Name of the Condition

• Sickle-cell thalassemia beta plus with crisis

Summary

Sickle-cell thalassemia beta plus with crisis is a genetic blood disorder resulting from the co-inheritance of sickle cell disease and beta plus thalassemia mutations. It causes red blood cells to become abnormal in shape and function, leading to complications such as anemia, pain, and organ damage. The presence of crisis indicates an acute phase with vaso-occlusive episodes.

Causes

Sickle-cell thalassemia beta plus arises from co-inheritance of mutations in the hemoglobin gene (HBB). One parent contributes a sickle cell mutation, while the other contributes a beta plus thalassemia mutation. This combination alters hemoglobin structure, resulting in sickle-shaped red blood cells and reduced hemoglobin production.

Risk Factors

• Family history of sickle-cell disease or thalassemia
• Ethnic backgrounds with higher prevalence of these conditions (e.g., Mediterranean, Middle Eastern, Indian, or African descent)
• Inheriting one sickle cell gene and one beta plus thalassemia gene increases the risk of passing the disorder to offspring

Symptoms

• Fatigue and weakness due to anemia
• Jaundice (yellowing of the skin or eyes)
• Swelling in hands and feet (dactylitis)
• Frequent infections
• Delayed growth or puberty in children
• Episodes of severe pain (vaso-occlusive crises)

Diagnosis

Diagnosis involves blood tests to identify sickle-shaped red blood cells and hemoglobin electrophoresis to confirm the specific beta plus thalassemia mutation.
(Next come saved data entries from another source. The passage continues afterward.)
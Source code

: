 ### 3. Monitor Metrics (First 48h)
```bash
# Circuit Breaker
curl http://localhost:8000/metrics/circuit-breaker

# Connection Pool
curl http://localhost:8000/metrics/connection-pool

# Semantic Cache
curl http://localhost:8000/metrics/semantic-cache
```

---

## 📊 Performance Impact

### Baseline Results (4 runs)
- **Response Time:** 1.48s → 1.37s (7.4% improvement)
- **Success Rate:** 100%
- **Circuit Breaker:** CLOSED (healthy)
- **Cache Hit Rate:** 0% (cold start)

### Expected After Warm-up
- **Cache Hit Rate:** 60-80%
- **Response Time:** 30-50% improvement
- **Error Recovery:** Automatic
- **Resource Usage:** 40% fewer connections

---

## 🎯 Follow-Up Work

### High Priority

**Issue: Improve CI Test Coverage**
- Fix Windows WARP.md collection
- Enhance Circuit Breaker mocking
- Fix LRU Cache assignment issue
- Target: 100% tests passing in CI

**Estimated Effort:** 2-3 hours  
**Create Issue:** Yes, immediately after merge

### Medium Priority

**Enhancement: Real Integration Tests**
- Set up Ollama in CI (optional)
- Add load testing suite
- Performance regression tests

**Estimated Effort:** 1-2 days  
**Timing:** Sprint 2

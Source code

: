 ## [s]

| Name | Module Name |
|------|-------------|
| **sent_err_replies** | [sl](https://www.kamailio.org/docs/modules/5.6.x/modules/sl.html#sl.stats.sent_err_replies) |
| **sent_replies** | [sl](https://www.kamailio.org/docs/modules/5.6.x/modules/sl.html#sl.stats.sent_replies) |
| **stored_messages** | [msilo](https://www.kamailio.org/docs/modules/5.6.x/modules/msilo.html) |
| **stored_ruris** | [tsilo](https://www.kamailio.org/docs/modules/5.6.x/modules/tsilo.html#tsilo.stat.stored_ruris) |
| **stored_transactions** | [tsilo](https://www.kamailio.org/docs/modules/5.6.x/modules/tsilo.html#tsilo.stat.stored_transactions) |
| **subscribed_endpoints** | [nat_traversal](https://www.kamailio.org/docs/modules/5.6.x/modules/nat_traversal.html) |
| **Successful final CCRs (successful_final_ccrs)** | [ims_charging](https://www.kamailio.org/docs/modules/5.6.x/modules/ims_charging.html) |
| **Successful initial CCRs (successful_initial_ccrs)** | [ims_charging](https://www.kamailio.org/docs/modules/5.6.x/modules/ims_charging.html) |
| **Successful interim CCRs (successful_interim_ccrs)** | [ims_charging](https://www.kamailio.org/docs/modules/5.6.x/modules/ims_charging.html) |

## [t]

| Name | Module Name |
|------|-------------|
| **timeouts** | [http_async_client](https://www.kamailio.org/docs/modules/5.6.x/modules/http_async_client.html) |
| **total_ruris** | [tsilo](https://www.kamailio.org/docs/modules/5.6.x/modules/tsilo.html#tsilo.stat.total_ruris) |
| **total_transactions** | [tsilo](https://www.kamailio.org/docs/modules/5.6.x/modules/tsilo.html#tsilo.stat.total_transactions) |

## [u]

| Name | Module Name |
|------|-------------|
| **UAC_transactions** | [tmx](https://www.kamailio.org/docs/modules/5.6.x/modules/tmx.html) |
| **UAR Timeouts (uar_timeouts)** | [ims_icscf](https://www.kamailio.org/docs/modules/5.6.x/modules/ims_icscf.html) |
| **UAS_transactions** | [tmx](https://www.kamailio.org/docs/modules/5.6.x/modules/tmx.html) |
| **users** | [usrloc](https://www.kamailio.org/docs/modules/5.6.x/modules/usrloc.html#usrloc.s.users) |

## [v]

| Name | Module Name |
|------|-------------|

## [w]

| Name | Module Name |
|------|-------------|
Genetic testing may be used to verify the co-inheritance of both mutations.

Treatment Options

Treatment focuses on managing symptoms and preventing complications. This may include pain management during crises, blood transfusions, hydroxyurea to reduce crisis frequency, and folic acid supplementation. In severe cases, bone marrow transplantation may be considered.

Prognosis and Follow-Up

Prognosis varies based on the severity of the condition and response to treatment. Regular follow-up with a hematologist is essential to monitor for complications such as organ damage or increased infection risk. Adherence to treatment plans can improve quality of life and reduce acute episodes.

Complications

• Acute chest syndrome
• Stroke
• Organ damage (e.g., spleen, kidneys, liver)
• Increased risk of infections
• Pulmonary hypertension

Lifestyle & Prevention

• Stay hydrated to reduce crisis risk
• Avoid extreme temperatures
• Practice good hand hygiene to prevent infections
• Follow a balanced diet rich in iron and folic acid
• Avoid smoking and excessive alcohol consumption

When to Seek Professional Help

Seek immediate medical attention for severe pain, difficulty breathing, signs of infection (e.g., fever), or sudden weakness. Regular check-ups are necessary to monitor overall health and adjust treatment as needed.

Tips for Medical Coders

Document the presence of vaso-occlusive crisis and specify the beta plus thalassemia component to support accurate coding. Ensure clinical documentation aligns with the diagnosis and includes details of acute episodes or complications to justify the code assignment.